The Conference, set to take place on December 8-9, 2014 in Vienna, Austria, aims to strengthen the global nuclear disarmament and nonproliferation regime, highlight the health and environmental dangers of nuclear weapons use, and underscore the urgency for progress on the Non-Proliferation Treaty (NPT) action plan.
Up to this point, the “P5” nuclear weapons countries (Russia, China, U.S., U.K., and France) have boycotted the conferences, fearing that they might be used as a forum to push for the elimination of their stockpiles. North Korea and Israel also skipped the two previous events, while India and Pakistan attended the second.
What the U.K. or the rest of the P5 will choose to do, however, is still an open question.
No other P5 countries have confirmed attendance at the December conference, but they could be influenced by the U.S. move.

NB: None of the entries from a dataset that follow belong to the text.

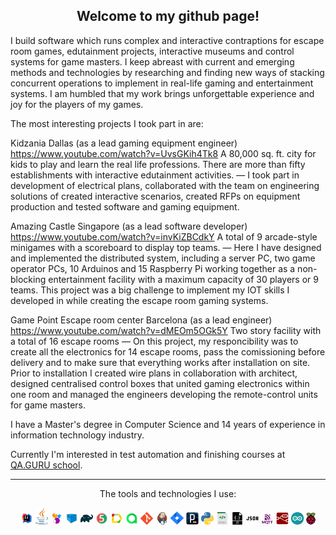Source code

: <h2 align="center">Welcome to my github page!</h2>

I build software which runs complex and interactive contraptions for escape room games, edutainment projects, interactive museums and control systems for game masters. I keep abreast with current and emerging methods and technologies by researching and finding new ways of stacking concurrent operations to implement in real-life gaming and entertainment systems. I am humbled that my work brings unforgettable experience and joy for the players of my games.

The most interesting projects I took part in are: 

Kidzania Dallas (as a lead gaming equipment engineer)
https://www.youtube.com/watch?v=UvsGKih4Tk8
A 80,000 sq. ft. city for kids to play and learn the real life professions. There are more than fifty establishments with interactive edutainment activities. 
— I took part in development of electrical plans, collaborated with the team on engineering solutions of created interactive scenarios, created RFPs on equipment production and tested software and gaming equipment.

Amazing Castle Singapore (as a lead software developer)
https://www.youtube.com/watch?v=invKiZBCdkY
A total of 9 arcade-style minigames with a scoreboard to display top teams. 
— Here I have designed and implemented the distributed system, including a server PC, two game operator PCs, 10 Arduinos and 15 Raspberry Pi working together as a non-blocking entertainment facility with a maximum capacity of 30 players or 9 teams. This project was a big challenge to implement my IOT skills I developed in while creating the escape room gaming systems.

Game Point Escape room center Barcelona (as a lead engineer)
https://www.youtube.com/watch?v=dMEOm5OGk5Y
Two story facility with a total of 16 escape rooms
— On this project, my responcibility was to create all the electronics for 14 escape rooms, pass the comissioning before delivery and to make sure that everything works after installation on site. Prior to installation I created wire plans in collaboration with architect, designed centralised control boxes that united gaming electronics within one room and managed the engineers developing the remote-control units for game masters.

I have a Master's degree in Computer Science and 14 years of experience in information technology industry.

Currently I'm interested in test automation and finishing courses at [QA.GURU school](https://qa.guru).
___
<p  align="center">The tools and technologies I use:</p>
<p  align="center">
<img width="4%" title="IntelliJ IDEA" src="img/logo/IDEA-logo.svg">
<img width="4%" title="Java" src="img/logo/java-logo.svg">
<img width="4%" title="Selenide" src="img/logo/selenide-logo.svg">
<img width="4%" title="Selenoid" src="img/logo/selenoid-logo.svg">
<img width="4%" title="Gradle" src="img/logo/gradle-logo.svg ">
<img width="4%" title="JUnit5" src="img/logo/junit5-logo.svg">
<img width="4%" title="Allure Report" src="img/logo/allure-Report-logo.svg">
<img width="4%" title="Allure TestOps" src="img/logo/allure-ee-logo.svg">
<img width="4%" title="Github" src="img/logo/git-logo.svg">
<img width="4%" title="Jenkins" src="img/logo/jenkins-logo.svg">
<img width="4%" title="Jira" src="img/logo/jira-logo.svg">
<img width="4%" title="Telegram" src="img/logo/Processing.svg">
<img width="4%" title="Telegram" src="img/logo/Python.svg">
<img width="4%" title="Telegram" src="img/logo/html.svg">
<img width="4%" title="Telegram" src="img/logo/javascript.svg">
<img width="4%" title="Telegram" src="img/logo/json.svg">
<img width="4%" title="Telegram" src="img/logo/mqtt-ver.svg">
<img width="4%" title="Telegram" src="img/logo/node-red-icon.svg">
<img width="4%" title="Telegram" src="img/logo/arduino-1.svg">
<img width="3%" title="Telegram" src="img/logo/raspberry-pi.svg">

</p>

At an Arms Control Association event in October, Lord Des Browne, Secretary of State for Defence under the previous British Labour government, said that, “From the point of view of the United Kingdom, if the U.S. agrees to go, we will go.” He continued on to say that it was “no coincidence that we have not made up our mind for each of the last two conferences until immediately after the United States made its decision.”
For its part, the U.S. has made clear that its participation in no way implies that the country supports the beginning of a diplomatic process that would lead to a ban on nuclear weapons or a convention on their elimination. Rather, U.S. participation in the Vienna Conference will help to reaffirm American commitment to the process laid out in the NPT.